= Robbie Gladwell =

British guitarist

Robert Gladwell (born 16 June 1950), also known as Dr Robert, is an English rock and blues guitarist from London.

== Music career ==
Gladwell has played with numerous bands in the past 50 years and is perhaps best known for being the lead guitarist for Steve Harley and Cockney Rebel, firstly between 1990 and 1991, and then from 1999 until 2022 (sans 2018), playing both electric and acoustic guitars, as well as mandolin, in both Harley's full rock band format (Cockney Rebel), and Harley's 2–5 piece acoustic sets.

He also played lead guitar for Suzi Quatro during the 1990s, as well as many other musical artistes, and has supported and toured with the Rolling Stones, B. B. King, Percy Sledge, Little Eva. Gladwell has also shared stages with David Gilmour and Tom Jones, among others.
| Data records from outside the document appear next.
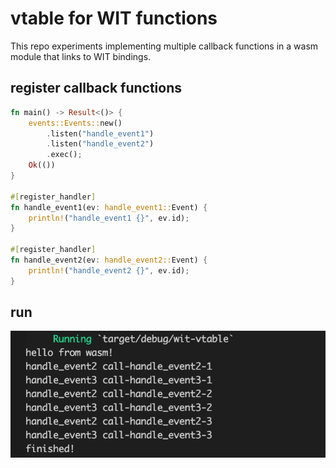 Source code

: # vtable for WIT functions

This repo experiments implementing multiple callback functions in a wasm module that links to WIT bindings. 

## register callback functions
```rust
fn main() -> Result<()> {
    events::Events::new()
        .listen("handle_event1")
        .listen("handle_event2")
        .exec();
    Ok(())
}

#[register_handler]
fn handle_event1(ev: handle_event1::Event) {
    println!("handle_event1 {}", ev.id);
}

#[register_handler]
fn handle_event2(ev: handle_event2::Event) {
    println!("handle_event2 {}", ev.id);
}

```
## run
![run result](/assets/run_result.png)
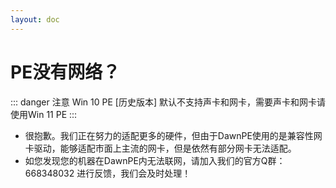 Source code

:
 ```yaml
---
layout: doc
---
```

# PE没有网络？
::: danger 注意
Win 10 PE [历史版本] 默认不支持声卡和网卡，需要声卡和网卡请使用Win 11 PE
:::
* 很抱歉。我们正在努力的适配更多的硬件，但由于DawnPE使用的是兼容性网卡驱动，能够适配市面上主流的网卡，但是依然有部分网卡无法适配。
* 如您发现您的机器在DawnPE内无法联网，请加入我们的官方Q群：668348032 进行反馈，我们会及时处理！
Gladwell has also been the frontman of the eponymous Robbie Gladwell Band (sometimes also billed as "Robbie Gladwell and Friends" at larger venues) since the early-1980s. The band is an established act in the Suffolk area, and as of 2024 continues to perform multiple concerts per year, with many of these played to raise money for local charities.

Gladwell has worked as a consultant for Gibson and Fender Guitars and wrote regular features for Guitarist magazine. He has also designed a guitar for Vintage.

He currently runs a custom guitar workshop, Dr Robert's Guitar Surgery, in Sudbury in Suffolk.

== Books ==
Gladwell has written and published a number of books on guitar repairs and customising:
- Guitar Electronics and Customizing (1994)
- Studio Recording Guitar Basics – Four Pack (2002)
- Basic Kit Repair (2010)>

== Personal life ==
Gladwell married singer-songwriter Sheri Kershaw in 1970, but the couple later divorced. He has five children, two of whom sing or play music.
He married Julie Hill in August 2008. They perform together in the Robbie Gladwell band.